Os estudantes puderam compreender que a prática médica, enquanto encontro entre subjetividades, exige do profissional não apenas conhecimento técnico, mas também maturidade para identificar quando determinada prática cultural pode representar risco, vulnerabilidade ou violação de direitos. Ao mesmo tempo, exige abertura para aprender com o outro, ajustando a comunicação de modo a construir entendimento mútuo e garantir que o cuidado seja realmente integral.
Dessa forma, a roda de conversa cumpriu seu propósito pedagógico: fomentar reflexão crítica, ampliar a sensibilidade para as diferentes dimensões da diversidade e reafirmar que a competência cultural não é um atributo opcional, mas um componente essencial da boa prática médica.

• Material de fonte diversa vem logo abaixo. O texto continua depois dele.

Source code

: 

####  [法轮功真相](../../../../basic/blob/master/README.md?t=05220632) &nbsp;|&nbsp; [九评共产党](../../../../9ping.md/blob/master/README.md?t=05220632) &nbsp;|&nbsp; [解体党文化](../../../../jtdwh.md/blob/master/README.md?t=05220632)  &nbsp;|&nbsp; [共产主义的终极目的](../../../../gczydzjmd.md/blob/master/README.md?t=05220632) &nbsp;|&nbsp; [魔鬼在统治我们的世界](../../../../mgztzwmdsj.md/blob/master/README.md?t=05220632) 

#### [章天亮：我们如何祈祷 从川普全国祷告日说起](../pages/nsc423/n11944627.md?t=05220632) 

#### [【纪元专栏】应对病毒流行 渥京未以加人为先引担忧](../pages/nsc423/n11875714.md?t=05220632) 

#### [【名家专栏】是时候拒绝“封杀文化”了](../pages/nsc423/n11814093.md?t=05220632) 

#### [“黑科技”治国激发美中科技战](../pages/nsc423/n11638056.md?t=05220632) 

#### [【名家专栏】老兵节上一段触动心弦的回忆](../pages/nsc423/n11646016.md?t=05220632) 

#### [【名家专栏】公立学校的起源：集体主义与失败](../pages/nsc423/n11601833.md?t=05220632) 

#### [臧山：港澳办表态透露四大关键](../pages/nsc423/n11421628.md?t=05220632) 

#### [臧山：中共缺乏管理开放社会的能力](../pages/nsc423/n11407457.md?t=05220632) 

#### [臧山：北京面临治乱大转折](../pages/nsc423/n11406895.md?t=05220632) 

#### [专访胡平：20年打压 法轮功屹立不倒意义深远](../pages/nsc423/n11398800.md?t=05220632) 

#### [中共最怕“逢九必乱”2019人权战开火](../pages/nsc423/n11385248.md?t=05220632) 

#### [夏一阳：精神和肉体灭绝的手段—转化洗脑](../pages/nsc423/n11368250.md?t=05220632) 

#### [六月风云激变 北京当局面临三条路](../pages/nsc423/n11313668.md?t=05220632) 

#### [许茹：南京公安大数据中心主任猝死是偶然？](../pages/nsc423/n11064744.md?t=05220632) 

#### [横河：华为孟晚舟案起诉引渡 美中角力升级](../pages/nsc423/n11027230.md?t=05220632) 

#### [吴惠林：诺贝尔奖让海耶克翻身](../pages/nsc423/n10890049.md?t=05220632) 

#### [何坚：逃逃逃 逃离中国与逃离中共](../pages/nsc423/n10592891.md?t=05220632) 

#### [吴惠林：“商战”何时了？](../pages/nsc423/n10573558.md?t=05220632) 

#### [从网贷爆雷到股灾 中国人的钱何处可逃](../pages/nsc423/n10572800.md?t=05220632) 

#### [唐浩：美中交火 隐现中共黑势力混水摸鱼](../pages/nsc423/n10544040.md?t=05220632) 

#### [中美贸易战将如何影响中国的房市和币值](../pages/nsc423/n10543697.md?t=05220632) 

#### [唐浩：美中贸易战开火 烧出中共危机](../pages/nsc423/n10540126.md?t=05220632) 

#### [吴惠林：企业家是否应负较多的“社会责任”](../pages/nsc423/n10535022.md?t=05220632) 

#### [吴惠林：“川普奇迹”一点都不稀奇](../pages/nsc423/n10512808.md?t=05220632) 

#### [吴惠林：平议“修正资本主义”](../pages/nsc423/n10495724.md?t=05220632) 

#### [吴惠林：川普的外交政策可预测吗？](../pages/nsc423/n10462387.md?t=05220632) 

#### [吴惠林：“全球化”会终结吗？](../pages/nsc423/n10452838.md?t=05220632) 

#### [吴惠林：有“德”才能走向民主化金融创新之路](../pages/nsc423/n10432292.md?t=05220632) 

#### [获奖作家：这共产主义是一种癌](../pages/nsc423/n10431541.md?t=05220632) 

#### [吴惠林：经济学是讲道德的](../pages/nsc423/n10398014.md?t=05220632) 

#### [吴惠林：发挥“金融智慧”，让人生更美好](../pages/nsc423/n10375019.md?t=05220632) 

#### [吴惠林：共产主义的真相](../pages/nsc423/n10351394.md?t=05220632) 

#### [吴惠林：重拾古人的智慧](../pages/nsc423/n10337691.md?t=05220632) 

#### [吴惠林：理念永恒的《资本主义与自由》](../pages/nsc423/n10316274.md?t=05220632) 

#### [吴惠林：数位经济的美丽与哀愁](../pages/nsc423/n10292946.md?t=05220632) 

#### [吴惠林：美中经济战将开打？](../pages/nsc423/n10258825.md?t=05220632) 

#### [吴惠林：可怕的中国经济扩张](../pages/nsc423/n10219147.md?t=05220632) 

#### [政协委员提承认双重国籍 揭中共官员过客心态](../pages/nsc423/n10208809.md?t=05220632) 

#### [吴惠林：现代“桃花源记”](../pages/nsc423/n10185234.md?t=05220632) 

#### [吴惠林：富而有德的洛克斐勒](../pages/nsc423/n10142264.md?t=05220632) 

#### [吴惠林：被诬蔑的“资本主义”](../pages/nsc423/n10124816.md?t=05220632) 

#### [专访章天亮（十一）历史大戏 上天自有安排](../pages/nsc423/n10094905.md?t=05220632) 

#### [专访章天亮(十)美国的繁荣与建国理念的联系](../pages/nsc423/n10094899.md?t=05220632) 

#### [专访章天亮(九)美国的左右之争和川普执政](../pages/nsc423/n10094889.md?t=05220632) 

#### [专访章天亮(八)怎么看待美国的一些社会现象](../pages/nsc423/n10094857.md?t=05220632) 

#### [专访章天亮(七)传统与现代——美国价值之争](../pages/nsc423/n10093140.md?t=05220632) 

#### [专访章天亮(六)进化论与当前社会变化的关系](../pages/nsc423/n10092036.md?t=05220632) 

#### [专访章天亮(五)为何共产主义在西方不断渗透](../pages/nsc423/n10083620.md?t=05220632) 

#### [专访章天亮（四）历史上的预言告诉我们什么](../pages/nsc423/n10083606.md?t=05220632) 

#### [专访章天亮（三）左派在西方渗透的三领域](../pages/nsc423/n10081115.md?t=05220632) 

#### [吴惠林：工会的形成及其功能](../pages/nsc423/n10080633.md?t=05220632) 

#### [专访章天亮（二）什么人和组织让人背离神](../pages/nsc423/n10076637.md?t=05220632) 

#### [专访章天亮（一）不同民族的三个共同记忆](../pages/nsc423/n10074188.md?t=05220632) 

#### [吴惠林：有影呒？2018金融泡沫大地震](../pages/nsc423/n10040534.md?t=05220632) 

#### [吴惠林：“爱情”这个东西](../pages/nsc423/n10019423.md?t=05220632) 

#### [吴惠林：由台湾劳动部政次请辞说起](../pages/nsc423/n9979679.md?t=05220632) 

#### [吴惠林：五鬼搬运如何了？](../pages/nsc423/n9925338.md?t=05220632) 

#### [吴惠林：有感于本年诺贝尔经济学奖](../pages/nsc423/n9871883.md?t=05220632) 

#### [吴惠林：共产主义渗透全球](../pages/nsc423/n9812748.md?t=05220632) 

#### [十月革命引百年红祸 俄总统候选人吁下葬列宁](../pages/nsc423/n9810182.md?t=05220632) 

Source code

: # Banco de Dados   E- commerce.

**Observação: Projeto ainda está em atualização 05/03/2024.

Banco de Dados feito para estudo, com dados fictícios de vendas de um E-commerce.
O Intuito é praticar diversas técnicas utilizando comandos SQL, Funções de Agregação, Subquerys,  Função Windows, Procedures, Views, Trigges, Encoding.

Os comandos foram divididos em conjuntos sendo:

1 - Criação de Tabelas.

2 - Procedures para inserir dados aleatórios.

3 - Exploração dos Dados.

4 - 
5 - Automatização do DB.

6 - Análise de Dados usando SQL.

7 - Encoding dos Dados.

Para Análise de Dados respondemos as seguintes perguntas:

O debate permaneceu como convite para que cada estudante siga aprofundando essa perspectiva ao longo de sua formação e atuação profissional.

Síntese Final

Profissionais culturalmente competentes:

✨ reconhecem seus vieses por meio da autorreflexão crítica;

✨ acolhem identidades culturalmente diversas;

✨ agem com empatia e alteridade na relação com seus pacientes;

✨ garantem equidade no cuidado; e  

✨ contribuem para fortalecer o SUS e os direitos humanos.